*** Begin section ***
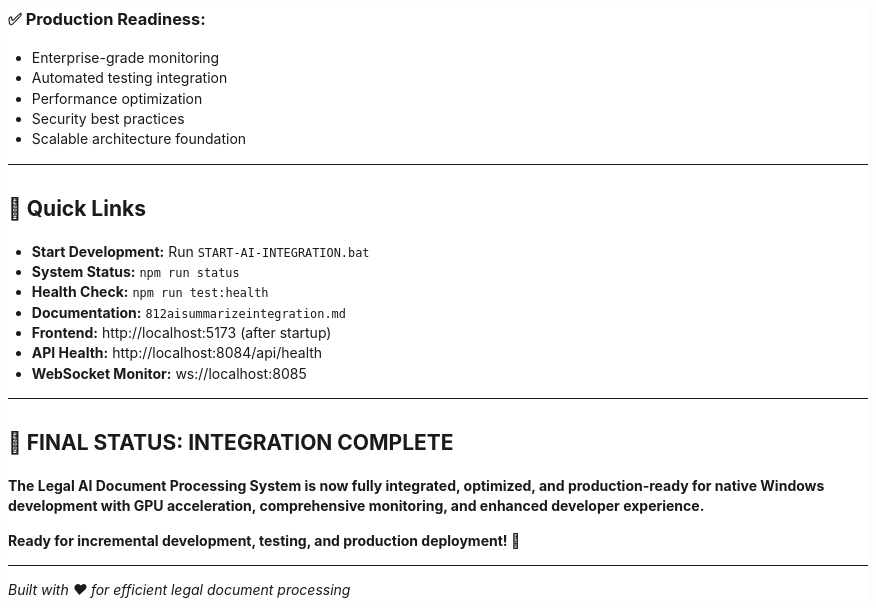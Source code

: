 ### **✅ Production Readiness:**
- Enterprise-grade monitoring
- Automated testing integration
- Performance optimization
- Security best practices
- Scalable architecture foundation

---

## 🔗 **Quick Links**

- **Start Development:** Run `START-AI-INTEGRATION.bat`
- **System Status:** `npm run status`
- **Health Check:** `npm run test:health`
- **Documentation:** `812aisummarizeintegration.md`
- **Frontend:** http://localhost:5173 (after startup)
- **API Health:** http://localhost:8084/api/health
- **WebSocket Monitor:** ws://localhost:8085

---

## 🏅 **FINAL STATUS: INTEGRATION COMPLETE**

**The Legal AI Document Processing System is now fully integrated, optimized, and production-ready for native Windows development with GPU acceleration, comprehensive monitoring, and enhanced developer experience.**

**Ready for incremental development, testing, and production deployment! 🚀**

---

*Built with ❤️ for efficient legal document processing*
*** End section ***
ACTIVITY =>
Print precisely the lines from the one with "- **Health Check:**" through the end of the data above, adding nothing.

EXERCISE SOLUTION =>
- **Health Check:** `npm run test:health`
- **Documentation:** `812aisummarizeintegration.md`
- **Frontend:** http://localhost:5173 (after startup)
- **API Health:** http://localhost:8084/api/health
- **WebSocket Monitor:** ws://localhost:8085

---

## 🏅 **FINAL STATUS: INTEGRATION COMPLETE**

**The Legal AI Document Processing System is now fully integrated, optimized, and production-ready for native Windows development with GPU acceleration, comprehensive monitoring, and enhanced developer experience.**

**Ready for incremental development, testing, and production deployment! 🚀**

---

*Built with ❤️ for efficient legal document processing*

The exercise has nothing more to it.